Cincinnati, Estados Unidos – O palco do PNC Pavilion, em Cincinnati, serviu de cenário na última sexta-feira para mais um capítulo na imprevisível formação da banda de Bob Dylan. O músico Jad Tariq, radicado em Memphis, estreou como o mais novo integrante do grupo, consolidando-se como o 36º guitarrista a ocupar o posto na longeva trajetória do artista.

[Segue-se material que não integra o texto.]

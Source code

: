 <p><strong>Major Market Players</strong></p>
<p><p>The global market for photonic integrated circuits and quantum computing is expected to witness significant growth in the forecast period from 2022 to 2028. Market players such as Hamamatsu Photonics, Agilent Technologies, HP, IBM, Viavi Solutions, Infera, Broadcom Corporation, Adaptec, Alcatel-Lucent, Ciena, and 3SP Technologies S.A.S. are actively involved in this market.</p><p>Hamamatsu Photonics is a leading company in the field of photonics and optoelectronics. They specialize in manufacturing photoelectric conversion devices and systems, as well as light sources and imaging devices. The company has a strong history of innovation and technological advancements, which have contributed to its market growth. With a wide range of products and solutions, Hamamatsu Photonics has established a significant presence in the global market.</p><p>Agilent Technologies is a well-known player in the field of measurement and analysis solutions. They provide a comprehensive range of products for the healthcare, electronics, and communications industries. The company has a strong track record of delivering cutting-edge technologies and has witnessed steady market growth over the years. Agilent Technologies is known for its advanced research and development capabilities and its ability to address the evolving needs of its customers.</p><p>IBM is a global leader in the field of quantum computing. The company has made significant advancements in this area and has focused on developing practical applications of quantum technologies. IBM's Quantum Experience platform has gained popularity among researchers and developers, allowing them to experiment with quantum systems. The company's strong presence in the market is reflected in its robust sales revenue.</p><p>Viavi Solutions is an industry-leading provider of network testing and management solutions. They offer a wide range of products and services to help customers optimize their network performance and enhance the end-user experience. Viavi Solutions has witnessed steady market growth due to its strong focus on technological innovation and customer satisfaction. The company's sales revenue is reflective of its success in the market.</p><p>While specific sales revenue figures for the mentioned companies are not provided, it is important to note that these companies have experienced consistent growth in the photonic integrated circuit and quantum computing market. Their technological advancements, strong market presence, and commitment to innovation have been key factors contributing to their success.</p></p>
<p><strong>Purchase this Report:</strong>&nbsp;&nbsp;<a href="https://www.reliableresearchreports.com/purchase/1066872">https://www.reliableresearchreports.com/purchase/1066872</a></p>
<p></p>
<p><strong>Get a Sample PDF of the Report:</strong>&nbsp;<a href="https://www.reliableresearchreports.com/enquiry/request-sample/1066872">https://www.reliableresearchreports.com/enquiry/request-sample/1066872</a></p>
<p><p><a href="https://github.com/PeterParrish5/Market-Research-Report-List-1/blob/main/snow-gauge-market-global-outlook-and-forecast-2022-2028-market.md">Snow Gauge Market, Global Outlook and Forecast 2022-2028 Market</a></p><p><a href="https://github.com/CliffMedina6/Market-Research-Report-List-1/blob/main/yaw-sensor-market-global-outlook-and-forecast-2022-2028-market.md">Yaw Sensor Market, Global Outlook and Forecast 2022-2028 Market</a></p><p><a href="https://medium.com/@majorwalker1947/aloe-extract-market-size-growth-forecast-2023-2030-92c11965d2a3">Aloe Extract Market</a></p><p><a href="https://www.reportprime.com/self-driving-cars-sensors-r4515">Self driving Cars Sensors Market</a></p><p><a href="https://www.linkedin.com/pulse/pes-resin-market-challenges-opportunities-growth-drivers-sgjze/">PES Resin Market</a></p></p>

A entrada de Tariq não foi um acaso, mas uma necessidade logística. O posto estava vago devido à ausência pontual de Julian Lage. Lage, que havia ingressado recentemente no time após a saída de Doug Lancio, precisou se afastar para cumprir compromissos profissionais previamente agendados na Europa. A situação criou um dilema técnico para a turnê: sobrecarregar o guitarrista Joel Paterson — que assumiu a função em junho, após a partida de Bob Britt — ou buscar um reforço imediato.

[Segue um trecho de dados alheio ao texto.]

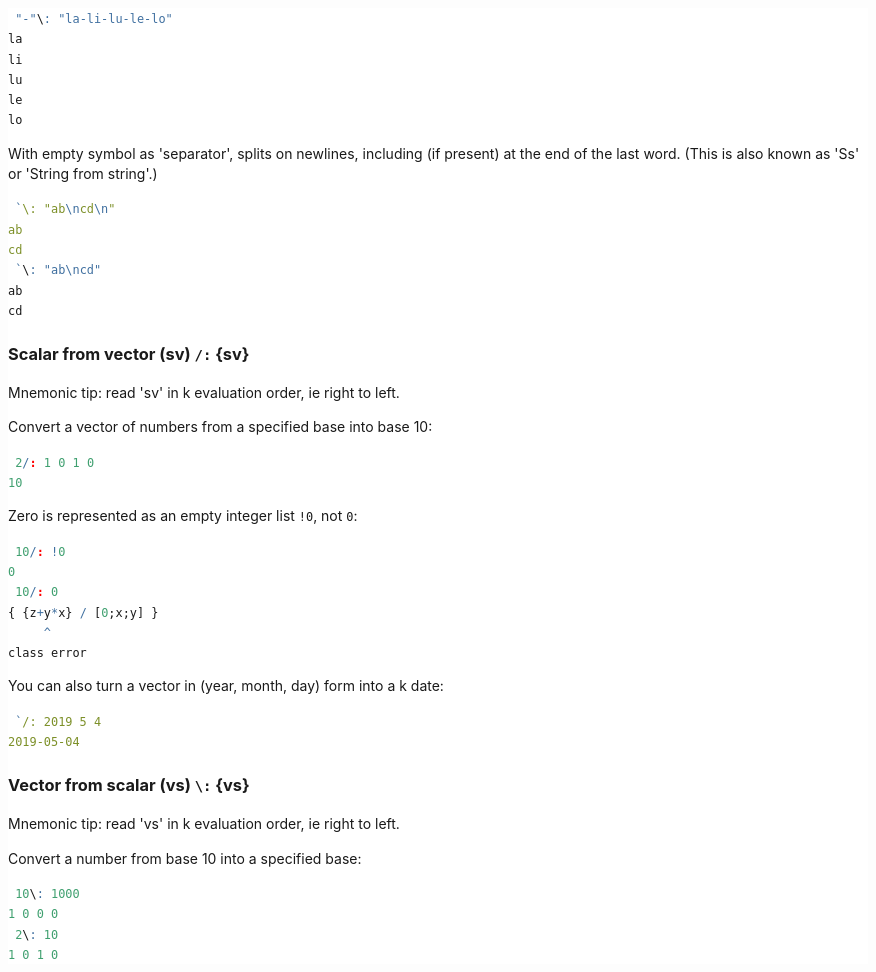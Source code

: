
 ```q
 "-"\: "la-li-lu-le-lo"
la
li
lu
le
lo
```

With empty symbol as 'separator', splits on newlines, including (if present) at the end of the last word. (This is also known as 'Ss' or 'String from string'.)

```q
 `\: "ab\ncd\n"
ab
cd
 `\: "ab\ncd"
ab
cd
```

### Scalar from vector (sv) `/:` {sv}

Mnemonic tip: read 'sv' in k evaluation order, ie right to left.

Convert a vector of numbers from a specified base into base 10:

```q
 2/: 1 0 1 0
10
```

Zero is represented as an empty integer list `!0`, not `0`:

```q
 10/: !0
0
 10/: 0
{ {z+y*x} / [0;x;y] }
     ^
class error
```

You can also turn a vector in (year, month, day) form into a k date:

```q
 `/: 2019 5 4
2019-05-04
```

### Vector from scalar (vs) `\:` {vs}

Mnemonic tip: read 'vs' in k evaluation order, ie right to left.

Convert a number from base 10 into a specified base:

```q
 10\: 1000
1 0 0 0
 2\: 10
1 0 1 0
```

A dinâmica tem sido pouco ortodoxa para os padrões de um veterano do rock. Lage, por exemplo, chegou a retornar para a apresentação de 6 de julho, em Minnesota, mas sua agenda intermitente forçou a produção a adotar a filosofia da porta giratória. Ao convocar Tariq para o show de sexta-feira, Dylan evitou que Paterson carregasse o repertório sozinho, mantendo a estrutura de dupla de guitarras que parece ser a preferência atual nos arranjos de sua estrada.

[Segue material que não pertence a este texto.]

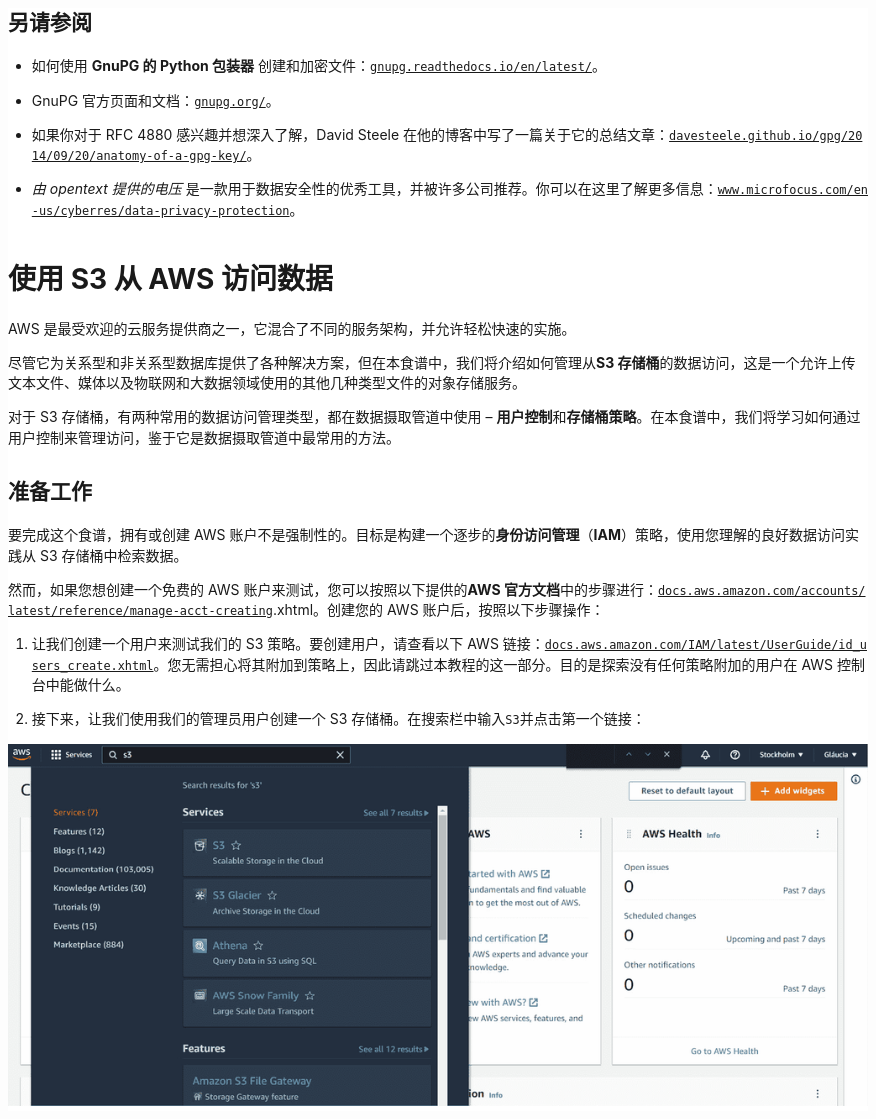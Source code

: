 ## 另请参阅

+   如何使用 **GnuPG 的 Python 包装器** 创建和加密文件：[`gnupg.readthedocs.io/en/latest/`](https://gnupg.readthedocs.io/en/latest/)。

+   GnuPG 官方页面和文档：[`gnupg.org/`](https://gnupg.org/)。

+   如果你对于 RFC 4880 感兴趣并想深入了解，David Steele 在他的博客中写了一篇关于它的总结文章：[`davesteele.github.io/gpg/2014/09/20/anatomy-of-a-gpg-key/`](https://davesteele.github.io/gpg/2014/09/20/anatomy-of-a-gpg-key/)。

+   *由 opentext 提供的电压* 是一款用于数据安全性的优秀工具，并被许多公司推荐。你可以在这里了解更多信息：[`www.microfocus.com/en-us/cyberres/data-privacy-protection`](https://www.microfocus.com/en-us/cyberres/data-privacy-protection)。

# 使用 S3 从 AWS 访问数据

AWS 是最受欢迎的云服务提供商之一，它混合了不同的服务架构，并允许轻松快速的实施。

尽管它为关系型和非关系型数据库提供了各种解决方案，但在本食谱中，我们将介绍如何管理从**S3 存储桶**的数据访问，这是一个允许上传文本文件、媒体以及物联网和大数据领域使用的其他几种类型文件的对象存储服务。

对于 S3 存储桶，有两种常用的数据访问管理类型，都在数据摄取管道中使用 – **用户控制**和**存储桶策略**。在本食谱中，我们将学习如何通过用户控制来管理访问，鉴于它是数据摄取管道中最常用的方法。

## 准备工作

要完成这个食谱，拥有或创建 AWS 账户不是强制性的。目标是构建一个逐步的**身份访问管理**（**IAM**）策略，使用您理解的良好数据访问实践从 S3 存储桶中检索数据。

然而，如果您想创建一个免费的 AWS 账户来测试，您可以按照以下提供的**AWS 官方文档**中的步骤进行：[`docs.aws.amazon.com/accounts/latest/reference/manage-acct-creating`](https://docs.aws.amazon.com/accounts/latest/reference/manage-acct-creating).xhtml。创建您的 AWS 账户后，按照以下步骤操作：

1.  让我们创建一个用户来测试我们的 S3 策略。要创建用户，请查看以下 AWS 链接：[`docs.aws.amazon.com/IAM/latest/UserGuide/id_users_create.xhtml`](https://docs.aws.amazon.com/IAM/latest/UserGuide/id_users_create.xhtml)。您无需担心将其附加到策略上，因此请跳过本教程的这一部分。目的是探索没有任何策略附加的用户在 AWS 控制台中能做什么。

1.  接下来，让我们使用我们的管理员用户创建一个 S3 存储桶。在搜索栏中输入`S3`并点击第一个链接：

![图 2.15 – AWS 搜索栏](img/Figure_2.15_B19453.jpg)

A instabilidade nas cordas tem marcado os últimos meses, transformando a banda em um organismo de composição fluida. Entre saídas e chegadas rápidas, o cantor segue a rota de seus compromissos, adaptando o grupo conforme a disponibilidade dos músicos, em um ritmo que transforma cada concerto em uma peça de encaixe único.